Entries taken from a collection
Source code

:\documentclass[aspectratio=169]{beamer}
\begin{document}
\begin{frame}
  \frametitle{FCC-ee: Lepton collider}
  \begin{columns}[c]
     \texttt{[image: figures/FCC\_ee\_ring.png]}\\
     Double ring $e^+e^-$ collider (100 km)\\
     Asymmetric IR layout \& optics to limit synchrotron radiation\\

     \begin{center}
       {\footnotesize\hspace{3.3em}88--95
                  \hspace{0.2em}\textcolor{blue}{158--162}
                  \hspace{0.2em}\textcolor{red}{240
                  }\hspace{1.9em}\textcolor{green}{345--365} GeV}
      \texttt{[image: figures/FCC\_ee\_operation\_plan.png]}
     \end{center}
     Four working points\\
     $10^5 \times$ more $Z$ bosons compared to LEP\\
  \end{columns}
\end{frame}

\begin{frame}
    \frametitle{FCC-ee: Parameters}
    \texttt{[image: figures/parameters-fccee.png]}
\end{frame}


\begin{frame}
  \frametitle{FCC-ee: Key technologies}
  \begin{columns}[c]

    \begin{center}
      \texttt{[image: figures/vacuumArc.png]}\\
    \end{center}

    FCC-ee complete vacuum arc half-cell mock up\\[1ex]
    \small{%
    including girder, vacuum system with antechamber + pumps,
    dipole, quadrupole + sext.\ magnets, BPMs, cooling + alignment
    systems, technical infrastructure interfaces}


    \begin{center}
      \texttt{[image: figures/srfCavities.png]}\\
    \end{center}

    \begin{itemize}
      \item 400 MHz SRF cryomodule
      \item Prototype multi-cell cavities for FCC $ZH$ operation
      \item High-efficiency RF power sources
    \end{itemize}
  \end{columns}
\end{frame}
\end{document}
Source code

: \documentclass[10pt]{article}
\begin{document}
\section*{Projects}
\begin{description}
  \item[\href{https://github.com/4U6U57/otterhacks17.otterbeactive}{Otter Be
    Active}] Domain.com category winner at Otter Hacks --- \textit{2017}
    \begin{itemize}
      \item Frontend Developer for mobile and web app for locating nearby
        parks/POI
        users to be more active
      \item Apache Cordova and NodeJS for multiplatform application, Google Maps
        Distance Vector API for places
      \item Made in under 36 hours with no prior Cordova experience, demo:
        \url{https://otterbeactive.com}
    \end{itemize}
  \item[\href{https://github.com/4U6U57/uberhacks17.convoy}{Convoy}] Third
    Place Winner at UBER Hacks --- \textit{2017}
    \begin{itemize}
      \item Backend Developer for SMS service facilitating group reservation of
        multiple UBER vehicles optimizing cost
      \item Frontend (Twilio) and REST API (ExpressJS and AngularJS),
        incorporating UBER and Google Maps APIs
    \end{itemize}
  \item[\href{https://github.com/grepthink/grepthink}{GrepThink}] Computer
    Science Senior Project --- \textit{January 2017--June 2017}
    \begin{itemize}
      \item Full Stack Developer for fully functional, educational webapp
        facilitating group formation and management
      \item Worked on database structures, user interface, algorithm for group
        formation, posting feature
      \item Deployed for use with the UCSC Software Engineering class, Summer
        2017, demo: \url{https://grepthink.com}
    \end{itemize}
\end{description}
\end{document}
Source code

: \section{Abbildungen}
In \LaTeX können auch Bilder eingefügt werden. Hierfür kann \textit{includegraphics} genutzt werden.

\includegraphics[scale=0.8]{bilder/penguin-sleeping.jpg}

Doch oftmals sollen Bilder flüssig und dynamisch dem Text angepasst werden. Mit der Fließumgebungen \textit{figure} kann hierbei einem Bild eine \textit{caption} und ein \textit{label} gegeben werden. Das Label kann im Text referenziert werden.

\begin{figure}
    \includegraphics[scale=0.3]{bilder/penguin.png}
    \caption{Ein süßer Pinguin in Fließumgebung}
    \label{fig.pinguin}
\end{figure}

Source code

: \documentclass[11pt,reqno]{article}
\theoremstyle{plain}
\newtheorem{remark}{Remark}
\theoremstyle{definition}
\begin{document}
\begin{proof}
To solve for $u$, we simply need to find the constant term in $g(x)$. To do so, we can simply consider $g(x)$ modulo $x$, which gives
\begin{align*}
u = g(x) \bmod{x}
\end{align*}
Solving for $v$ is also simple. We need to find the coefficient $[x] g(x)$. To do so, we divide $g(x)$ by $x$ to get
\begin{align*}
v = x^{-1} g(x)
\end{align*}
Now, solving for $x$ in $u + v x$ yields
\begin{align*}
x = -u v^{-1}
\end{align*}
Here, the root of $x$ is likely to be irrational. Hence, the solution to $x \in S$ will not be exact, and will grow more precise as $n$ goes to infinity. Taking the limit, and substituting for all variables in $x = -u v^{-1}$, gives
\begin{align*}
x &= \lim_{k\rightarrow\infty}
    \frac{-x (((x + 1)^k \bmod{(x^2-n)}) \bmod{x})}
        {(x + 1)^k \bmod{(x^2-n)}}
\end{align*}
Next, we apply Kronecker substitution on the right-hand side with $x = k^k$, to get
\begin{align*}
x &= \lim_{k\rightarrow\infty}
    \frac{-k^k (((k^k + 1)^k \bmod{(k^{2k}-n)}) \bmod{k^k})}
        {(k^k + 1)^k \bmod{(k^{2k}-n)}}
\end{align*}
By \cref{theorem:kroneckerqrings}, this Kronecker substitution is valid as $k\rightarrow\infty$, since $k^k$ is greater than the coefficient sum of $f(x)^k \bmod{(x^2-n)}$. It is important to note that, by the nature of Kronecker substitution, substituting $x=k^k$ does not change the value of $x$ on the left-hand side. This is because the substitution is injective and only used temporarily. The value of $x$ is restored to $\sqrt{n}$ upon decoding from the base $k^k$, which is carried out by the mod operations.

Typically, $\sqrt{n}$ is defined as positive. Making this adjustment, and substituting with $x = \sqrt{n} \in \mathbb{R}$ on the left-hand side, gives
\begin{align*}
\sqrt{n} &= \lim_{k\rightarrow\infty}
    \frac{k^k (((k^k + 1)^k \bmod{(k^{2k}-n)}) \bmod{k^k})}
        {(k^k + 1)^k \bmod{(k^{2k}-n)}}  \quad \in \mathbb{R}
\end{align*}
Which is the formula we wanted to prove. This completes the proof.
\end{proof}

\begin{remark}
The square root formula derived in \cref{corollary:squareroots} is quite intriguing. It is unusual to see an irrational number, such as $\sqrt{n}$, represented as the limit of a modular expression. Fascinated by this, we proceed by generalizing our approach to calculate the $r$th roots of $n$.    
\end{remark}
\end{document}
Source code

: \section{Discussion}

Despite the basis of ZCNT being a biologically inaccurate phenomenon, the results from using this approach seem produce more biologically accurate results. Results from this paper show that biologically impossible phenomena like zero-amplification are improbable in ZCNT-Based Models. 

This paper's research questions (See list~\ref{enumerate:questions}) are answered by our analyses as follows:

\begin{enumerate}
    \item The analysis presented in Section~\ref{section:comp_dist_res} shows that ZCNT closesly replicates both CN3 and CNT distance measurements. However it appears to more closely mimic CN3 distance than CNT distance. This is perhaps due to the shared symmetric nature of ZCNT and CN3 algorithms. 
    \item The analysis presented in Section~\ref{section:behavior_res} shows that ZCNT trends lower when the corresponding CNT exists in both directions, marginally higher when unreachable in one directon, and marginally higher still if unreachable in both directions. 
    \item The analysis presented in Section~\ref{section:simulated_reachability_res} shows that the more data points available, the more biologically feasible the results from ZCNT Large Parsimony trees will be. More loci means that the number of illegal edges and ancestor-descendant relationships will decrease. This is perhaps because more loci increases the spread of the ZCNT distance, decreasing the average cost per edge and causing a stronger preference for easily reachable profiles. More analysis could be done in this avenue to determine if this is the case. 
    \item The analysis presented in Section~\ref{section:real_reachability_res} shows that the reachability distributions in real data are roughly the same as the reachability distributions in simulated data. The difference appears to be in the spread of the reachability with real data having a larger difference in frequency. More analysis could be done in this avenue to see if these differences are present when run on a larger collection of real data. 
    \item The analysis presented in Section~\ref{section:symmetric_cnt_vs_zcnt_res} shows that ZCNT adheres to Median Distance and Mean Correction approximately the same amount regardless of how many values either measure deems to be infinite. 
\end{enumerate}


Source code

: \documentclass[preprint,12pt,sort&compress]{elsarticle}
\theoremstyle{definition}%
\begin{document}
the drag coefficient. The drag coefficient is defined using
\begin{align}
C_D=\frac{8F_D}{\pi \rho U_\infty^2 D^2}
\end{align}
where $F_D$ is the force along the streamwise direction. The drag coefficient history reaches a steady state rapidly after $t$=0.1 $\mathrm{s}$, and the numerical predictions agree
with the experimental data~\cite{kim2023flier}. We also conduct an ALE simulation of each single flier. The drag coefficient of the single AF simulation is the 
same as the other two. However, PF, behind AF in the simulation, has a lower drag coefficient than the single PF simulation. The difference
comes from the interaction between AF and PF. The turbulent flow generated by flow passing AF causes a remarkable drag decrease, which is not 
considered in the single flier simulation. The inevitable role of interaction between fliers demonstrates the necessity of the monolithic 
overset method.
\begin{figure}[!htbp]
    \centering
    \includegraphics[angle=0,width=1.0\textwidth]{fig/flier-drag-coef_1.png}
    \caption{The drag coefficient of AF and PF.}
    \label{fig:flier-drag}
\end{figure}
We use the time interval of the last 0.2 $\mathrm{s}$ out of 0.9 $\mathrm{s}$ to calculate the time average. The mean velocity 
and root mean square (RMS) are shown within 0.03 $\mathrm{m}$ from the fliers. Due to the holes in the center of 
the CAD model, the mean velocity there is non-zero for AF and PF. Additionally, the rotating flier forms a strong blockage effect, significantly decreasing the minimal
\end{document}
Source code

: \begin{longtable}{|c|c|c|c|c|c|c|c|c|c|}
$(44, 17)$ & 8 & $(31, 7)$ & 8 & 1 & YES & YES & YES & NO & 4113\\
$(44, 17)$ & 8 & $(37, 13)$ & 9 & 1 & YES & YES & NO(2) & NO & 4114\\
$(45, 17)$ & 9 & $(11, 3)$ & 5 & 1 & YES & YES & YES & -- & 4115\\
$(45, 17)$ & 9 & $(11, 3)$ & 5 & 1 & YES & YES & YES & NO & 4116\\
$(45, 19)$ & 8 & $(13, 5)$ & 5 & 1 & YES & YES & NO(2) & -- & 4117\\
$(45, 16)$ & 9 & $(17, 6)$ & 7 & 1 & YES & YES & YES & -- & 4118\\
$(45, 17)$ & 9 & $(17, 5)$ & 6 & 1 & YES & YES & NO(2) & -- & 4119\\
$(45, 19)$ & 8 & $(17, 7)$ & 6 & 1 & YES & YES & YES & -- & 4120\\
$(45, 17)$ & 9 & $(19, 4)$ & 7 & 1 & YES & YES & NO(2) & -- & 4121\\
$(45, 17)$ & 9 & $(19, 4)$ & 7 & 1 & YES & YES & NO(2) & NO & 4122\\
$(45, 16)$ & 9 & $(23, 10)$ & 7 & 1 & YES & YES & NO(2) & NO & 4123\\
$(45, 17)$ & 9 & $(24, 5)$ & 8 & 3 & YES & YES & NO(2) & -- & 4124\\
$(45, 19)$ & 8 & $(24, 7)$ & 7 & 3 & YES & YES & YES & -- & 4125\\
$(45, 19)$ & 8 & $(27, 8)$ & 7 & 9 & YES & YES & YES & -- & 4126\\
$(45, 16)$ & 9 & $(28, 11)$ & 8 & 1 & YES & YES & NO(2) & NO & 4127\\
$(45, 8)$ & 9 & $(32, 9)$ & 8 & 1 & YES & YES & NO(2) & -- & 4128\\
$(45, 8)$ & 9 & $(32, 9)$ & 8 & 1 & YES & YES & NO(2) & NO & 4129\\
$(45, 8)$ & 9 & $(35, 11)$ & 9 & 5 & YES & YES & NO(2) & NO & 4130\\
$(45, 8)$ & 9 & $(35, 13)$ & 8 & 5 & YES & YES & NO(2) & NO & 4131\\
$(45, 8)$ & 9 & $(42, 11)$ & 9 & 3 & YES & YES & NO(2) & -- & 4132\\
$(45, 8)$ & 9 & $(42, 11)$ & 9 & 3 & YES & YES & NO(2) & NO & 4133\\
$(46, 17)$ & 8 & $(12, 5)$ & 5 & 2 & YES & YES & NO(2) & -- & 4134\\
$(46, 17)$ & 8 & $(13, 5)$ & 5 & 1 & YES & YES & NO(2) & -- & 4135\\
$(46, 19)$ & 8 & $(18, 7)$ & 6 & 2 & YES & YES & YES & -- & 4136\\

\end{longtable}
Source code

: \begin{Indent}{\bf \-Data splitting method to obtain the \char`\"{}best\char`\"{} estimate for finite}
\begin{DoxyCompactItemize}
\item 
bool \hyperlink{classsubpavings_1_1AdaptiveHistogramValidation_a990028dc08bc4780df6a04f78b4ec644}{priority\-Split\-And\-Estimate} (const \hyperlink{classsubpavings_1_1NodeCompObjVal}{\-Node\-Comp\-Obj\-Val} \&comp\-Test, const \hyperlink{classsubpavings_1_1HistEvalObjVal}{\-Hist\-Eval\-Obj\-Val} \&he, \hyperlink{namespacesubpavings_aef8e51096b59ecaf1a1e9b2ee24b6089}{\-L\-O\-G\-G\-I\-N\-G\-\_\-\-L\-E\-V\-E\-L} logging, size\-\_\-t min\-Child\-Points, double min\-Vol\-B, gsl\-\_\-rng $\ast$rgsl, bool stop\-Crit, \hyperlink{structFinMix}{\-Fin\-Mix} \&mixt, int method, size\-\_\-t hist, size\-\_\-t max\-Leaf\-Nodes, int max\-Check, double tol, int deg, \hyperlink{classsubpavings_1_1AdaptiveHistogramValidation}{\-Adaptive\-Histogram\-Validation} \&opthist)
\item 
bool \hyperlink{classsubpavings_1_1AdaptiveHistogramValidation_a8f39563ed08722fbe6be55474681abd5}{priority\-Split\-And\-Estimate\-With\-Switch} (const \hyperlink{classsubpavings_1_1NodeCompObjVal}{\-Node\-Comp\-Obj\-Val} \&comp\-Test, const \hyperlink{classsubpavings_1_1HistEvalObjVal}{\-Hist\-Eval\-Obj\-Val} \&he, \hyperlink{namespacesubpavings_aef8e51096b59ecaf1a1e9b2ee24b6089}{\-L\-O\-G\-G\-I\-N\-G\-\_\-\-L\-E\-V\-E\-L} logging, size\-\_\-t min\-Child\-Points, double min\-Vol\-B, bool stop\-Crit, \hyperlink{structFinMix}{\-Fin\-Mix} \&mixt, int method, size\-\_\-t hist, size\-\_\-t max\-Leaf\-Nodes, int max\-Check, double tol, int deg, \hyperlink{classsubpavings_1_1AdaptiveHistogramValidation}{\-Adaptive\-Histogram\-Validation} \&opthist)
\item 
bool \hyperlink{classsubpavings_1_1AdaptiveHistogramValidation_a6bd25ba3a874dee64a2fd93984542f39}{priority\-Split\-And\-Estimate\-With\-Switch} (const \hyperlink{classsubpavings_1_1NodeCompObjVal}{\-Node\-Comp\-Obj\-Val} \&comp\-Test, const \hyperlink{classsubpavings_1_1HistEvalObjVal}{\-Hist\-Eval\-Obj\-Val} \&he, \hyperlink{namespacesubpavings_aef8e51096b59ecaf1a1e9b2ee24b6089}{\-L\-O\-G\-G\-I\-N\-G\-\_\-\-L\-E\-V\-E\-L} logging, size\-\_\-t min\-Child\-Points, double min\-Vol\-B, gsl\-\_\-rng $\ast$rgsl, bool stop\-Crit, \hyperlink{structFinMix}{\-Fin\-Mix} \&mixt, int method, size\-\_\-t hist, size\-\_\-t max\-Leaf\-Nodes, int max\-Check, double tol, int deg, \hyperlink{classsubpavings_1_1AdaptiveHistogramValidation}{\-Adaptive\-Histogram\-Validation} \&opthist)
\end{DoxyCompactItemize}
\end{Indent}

§ **YOUR TASK**: Go line by line through the records above and copy each one containing "DoxyCompactItemize".

§ **ANSWER FOR THE TASK**:
\begin{DoxyCompactItemize}
\end{DoxyCompactItemize}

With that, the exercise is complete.